Tradition, wisely passed down from one generation to another, tells us that pumpkin seeds were commonly eaten to support male reproductive health. For centuries, saw palmetto berries and the African pygeum, stinging nettle, rye pollen and star grass were used by ancient sages to treat men suffering from prostate and urogenital problems. Centuries later, scientific research has reaffirmed these properties.
Beta-sitosterol is a micro-nutrient, plant fat scientifically known as phytosterols. Beta-sitosterol is found in the cell and cell membranes of oil-producing plants. In a natural state, sterols are bound to its plant fiber and therefore, difficult for the body to absorb during the digestion process. Beta-sitosterol is similar in chemical structure to cholesterol but both have totally
different biological functions.
In 1922, plant sterols were described chemically for the first time. It was found that pumpkin seeds contained a phytosterol called beta-sitosterol. In the 1950s it was discovered that phytosterols play a role in lowering levels of cholesterol in the body by reducing their absorption in the intestine. Newsweek carried an article, in its April 25, 1954 issue, highlighting the effectiveness of phytochemicals (plant chemicals) as natural wonders in supporting health and in treating certain health disorders. Today margarines and cereals are fortified with beta-sitosterol, in an effort to control cholesterol levels by natural means. Beta-sitosterol has been studied extensively in various clinical trials and has no known side effects or toxicity.
Besides pumpkin seeds, beta-sitosterol is naturally found in foods like rice bran, wheat germ, corn oils, soybeans, pecans, and peanuts. Dietary beta-sitosterols are usually obtained from saw palmetto which contains a high amount of beta-sitosterol.

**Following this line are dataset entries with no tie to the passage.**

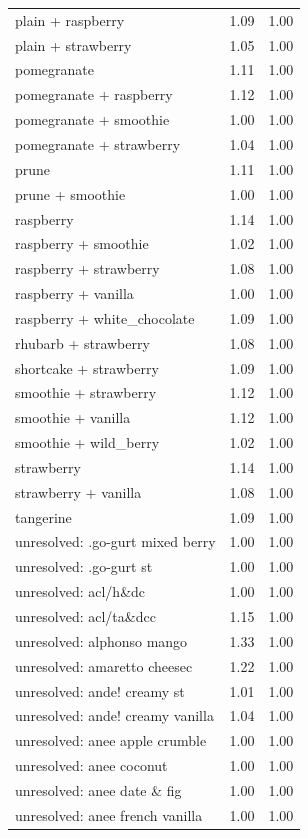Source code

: \begin{table}
\begin{tabular}{lrr}
plain + raspberry & 1.09 & 1.00 \\
plain + strawberry & 1.05 & 1.00 \\
pomegranate & 1.11 & 1.00 \\
pomegranate + raspberry & 1.12 & 1.00 \\
pomegranate + smoothie & 1.00 & 1.00 \\
pomegranate + strawberry & 1.04 & 1.00 \\
prune & 1.11 & 1.00 \\
prune + smoothie & 1.00 & 1.00 \\
raspberry & 1.14 & 1.00 \\
raspberry + smoothie & 1.02 & 1.00 \\
raspberry + strawberry & 1.08 & 1.00 \\
raspberry + vanilla & 1.00 & 1.00 \\
raspberry + white\_chocolate & 1.09 & 1.00 \\
rhubarb + strawberry & 1.08 & 1.00 \\
shortcake + strawberry & 1.09 & 1.00 \\
smoothie + strawberry & 1.12 & 1.00 \\
smoothie + vanilla & 1.12 & 1.00 \\
smoothie + wild\_berry & 1.02 & 1.00 \\
strawberry & 1.14 & 1.00 \\
strawberry + vanilla & 1.08 & 1.00 \\
tangerine & 1.09 & 1.00 \\
unresolved: .go-gurt mixed berry & 1.00 & 1.00 \\
unresolved: .go-gurt st & 1.00 & 1.00 \\
unresolved: acl/h\&dc & 1.00 & 1.00 \\
unresolved: acl/ta\&dcc & 1.15 & 1.00 \\
unresolved: alphonso mango & 1.33 & 1.00 \\
unresolved: amaretto cheesec & 1.22 & 1.00 \\
unresolved: ande! creamy st & 1.01 & 1.00 \\
unresolved: ande! creamy vanilla & 1.04 & 1.00 \\
unresolved: anee apple crumble & 1.00 & 1.00 \\
unresolved: anee coconut & 1.00 & 1.00 \\
unresolved: anee date \& fig & 1.00 & 1.00 \\
unresolved: anee french vanilla & 1.00 & 1.00 \\

\end{tabular}
\end{table}
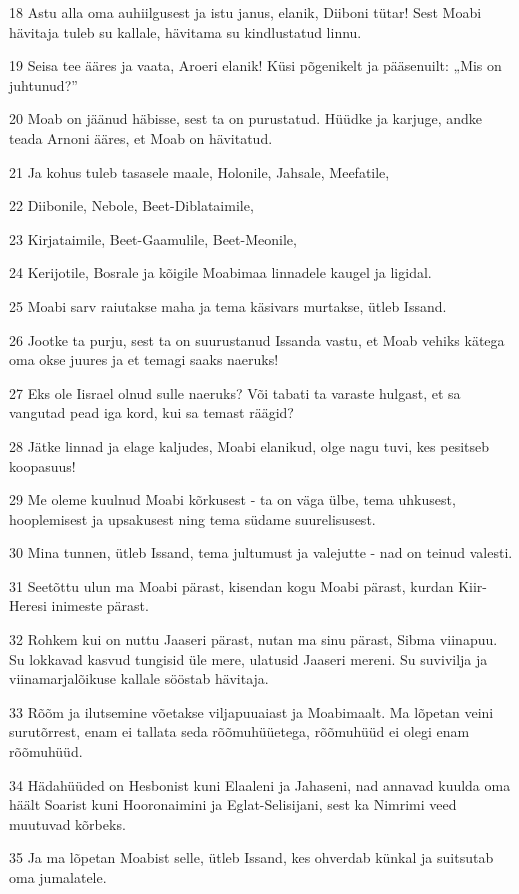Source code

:\par 18 Astu alla oma auhiilgusest ja istu janus, elanik, Diiboni tütar! Sest Moabi hävitaja tuleb su kallale, hävitama su kindlustatud linnu.
\par 19 Seisa tee ääres ja vaata, Aroeri elanik! Küsi põgenikelt ja pääsenuilt: „Mis on juhtunud?”
\par 20 Moab on jäänud häbisse, sest ta on purustatud. Hüüdke ja karjuge, andke teada Arnoni ääres, et Moab on hävitatud.
\par 21 Ja kohus tuleb tasasele maale, Holonile, Jahsale, Meefatile,
\par 22 Diibonile, Nebole, Beet-Diblataimile,
\par 23 Kirjataimile, Beet-Gaamulile, Beet-Meonile,
\par 24 Kerijotile, Bosrale ja kõigile Moabimaa linnadele kaugel ja ligidal.
\par 25 Moabi sarv raiutakse maha ja tema käsivars murtakse, ütleb Issand.
\par 26 Jootke ta purju, sest ta on suurustanud Issanda vastu, et Moab vehiks kätega oma okse juures ja et temagi saaks naeruks!
\par 27 Eks ole Iisrael olnud sulle naeruks? Või tabati ta varaste hulgast, et sa vangutad pead iga kord, kui sa temast räägid?
\par 28 Jätke linnad ja elage kaljudes, Moabi elanikud, olge nagu tuvi, kes pesitseb koopasuus!
\par 29 Me oleme kuulnud Moabi kõrkusest - ta on väga ülbe, tema uhkusest, hooplemisest ja upsakusest ning tema südame suurelisusest.
\par 30 Mina tunnen, ütleb Issand, tema jultumust ja valejutte - nad on teinud valesti.
\par 31 Seetõttu ulun ma Moabi pärast, kisendan kogu Moabi pärast, kurdan Kiir-Heresi inimeste pärast.
\par 32 Rohkem kui on nuttu Jaaseri pärast, nutan ma sinu pärast, Sibma viinapuu. Su lokkavad kasvud tungisid üle mere, ulatusid Jaaseri mereni. Su suvivilja ja viinamarjalõikuse kallale sööstab hävitaja.
\par 33 Rõõm ja ilutsemine võetakse viljapuuaiast ja Moabimaalt. Ma lõpetan veini surutõrrest, enam ei tallata seda rõõmuhüüetega, rõõmuhüüd ei olegi enam rõõmuhüüd.
\par 34 Hädahüüded on Hesbonist kuni Elaaleni ja Jahaseni, nad annavad kuulda oma häält Soarist kuni Hooronaimini ja Eglat-Selisijani, sest ka Nimrimi veed muutuvad kõrbeks.
\par 35 Ja ma lõpetan Moabist selle, ütleb Issand, kes ohverdab künkal ja suitsutab oma jumalatele.
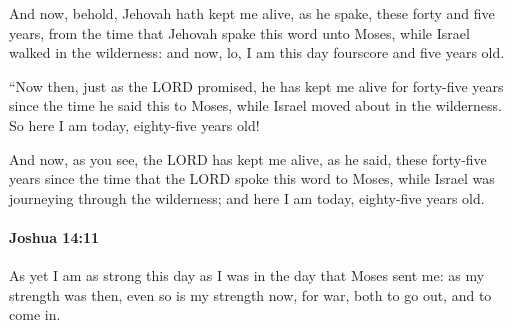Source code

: 			\begin{versebox}
					\item[BHS] 
					\item[ASV] And now, behold, Jehovah hath kept me alive, as he spake, these forty and five years, from the time that Jehovah spake this word unto Moses, while Israel walked in the wilderness: and now, lo, I am this day fourscore and five years old.
					\item[NIV] “Now then, just as the LORD promised, he has kept me alive for forty-five years since the time he said this to Moses, while Israel moved about in the wilderness. So here I am today, eighty-five years old!
					\item[NRSV] And now, as you see, the LORD has kept me alive, as he said, these forty-five years since the time that the LORD spoke this word to Moses, while Israel was journeying through the wilderness; and here I am today, eighty-five years old.
			\end{versebox}

		\paragraph{Joshua 14:11} %
			\label{JOSHUA-14-11}

			As yet I am as strong this day as I was in the day that Moses sent me: as my strength was then, even so is my strength now, for war, both to go out, and to come in.

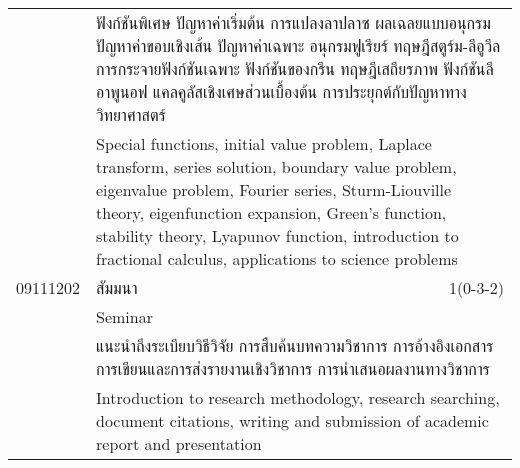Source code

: \begin{longtable}{p{}p{}r{}}
&  \multicolumn{2}{p{0.75\textwidth}}{ฟังก์ชันพิเศษ ปัญหาค่าเริ่มต้น การแปลงลาปลาซ ผลเฉลยแบบอนุกรม ปัญหาค่าขอบเชิงเส้น ปัญหาค่าเฉพาะ อนุกรมฟูเรียร์ ทฤษฎีสตูร์ม-ลีอูวีล การกระจายฟังก์ชันเฉพาะ ฟังก์ชันของกรีน ทฤษฎีเสถียรภาพ ฟังก์ชันลีอาพูนอฟ แคลคูลัสเชิงเศษส่วนเบื้องต้น การประยุกต์กับปัญหาทางวิทยาศาสตร์} \\
&  \multicolumn{2}{p{0.75\textwidth}}{Special functions, initial value problem, Laplace transform, series solution, boundary value problem, eigenvalue problem, Fourier series, Sturm-Liouville theory, eigenfunction expansion, Green’s function, stability theory, Lyapunov function, introduction to fractional calculus, applications to science problems} \\[6mm]
09111202 & สัมมนา & 1(0-3-2)\\
 & Seminar & \\[1mm]
&  \multicolumn{2}{p{0.75\textwidth}}{แนะนำถึงระเบียบวิธีวิจัย การสืบค้นบทความวิชาการ การอ้างอิงเอกสาร การเขียนและการส่งรายงานเชิงวิชาการ การนำเสนอผลงานทางวิชาการ} \\
&  \multicolumn{2}{p{0.75\textwidth}}{Introduction to research methodology, research searching, document citations, writing and submission of academic report and presentation} \\[6mm]
\end{longtable}
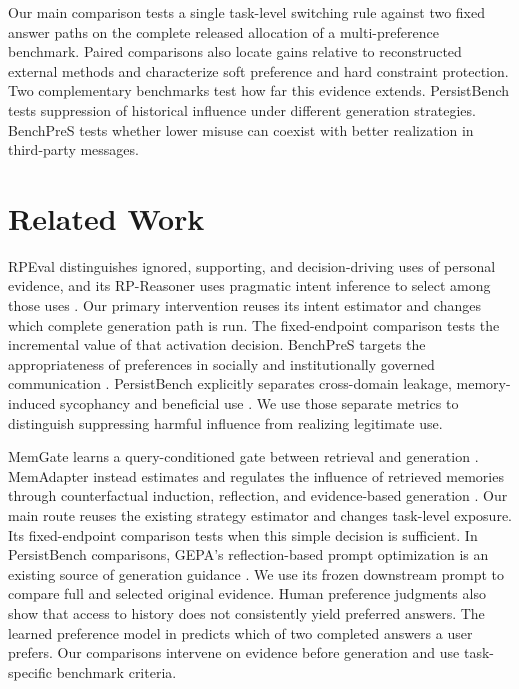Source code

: \documentclass[11pt]{article}
\begin{document}
Our main comparison tests a single task-level switching rule against two fixed answer paths on the complete released allocation of a multi-preference benchmark. Paired comparisons also locate gains relative to reconstructed external methods and characterize soft preference and hard constraint protection. Two complementary benchmarks test how far this evidence extends. PersistBench tests suppression of historical influence under different generation strategies. BenchPreS tests whether lower misuse can coexist with better realization in third-party messages.

\section{Related Work}

RPEval distinguishes ignored, supporting, and decision-driving uses of personal evidence, and its RP-Reasoner uses pragmatic intent inference to select among those uses \citep{feng2026rpeval}. Our primary intervention reuses its intent estimator and changes which complete generation path is run. The fixed-endpoint comparison tests the incremental value of that activation decision. BenchPreS targets the appropriateness of preferences in socially and institutionally governed communication \citep{yoon2026benchpres}. PersistBench explicitly separates cross-domain leakage, memory-induced sycophancy and beneficial use \citep{pulipaka2026persistbench}. We use those separate metrics to distinguish suppressing harmful influence from realizing legitimate use.

MemGate learns a query-conditioned gate between retrieval and generation \citep{zhang2026memgate}. MemAdapter instead estimates and regulates the influence of retrieved memories through counterfactual induction, reflection, and evidence-based generation \citep{ning2026memadapter}. Our main route reuses the existing strategy estimator and changes task-level exposure. Its fixed-endpoint comparison tests when this simple decision is sufficient. In PersistBench comparisons, GEPA's reflection-based prompt optimization is an existing source of generation guidance \citep{agrawal2026gepa}. We use its frozen downstream prompt to compare full and selected original evidence. Human preference judgments also show that access to history does not consistently yield preferred answers. The learned preference model in \citet{dong2026memoryreward} predicts which of two completed answers a user prefers. Our comparisons intervene on evidence before generation and use task-specific benchmark criteria.
\end{document}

A large amount of scientific research suggests the effective use of beta-sitosterol in lowering levels of cholesterol, as an alternate approach to the conventional prescription of statin. Research also indicates its use in relieving symptoms of benign prostatic hyperplasia (BPH). In fact, doctors in Europe have been prescribing beta-sitosterol to patients suffering from BPH for decades. In the United States, beta-sitosterol supplements comes under the restrictions of dietary supplements but is increasingly becoming the educated choice of many men who are at risk for prostate disorders.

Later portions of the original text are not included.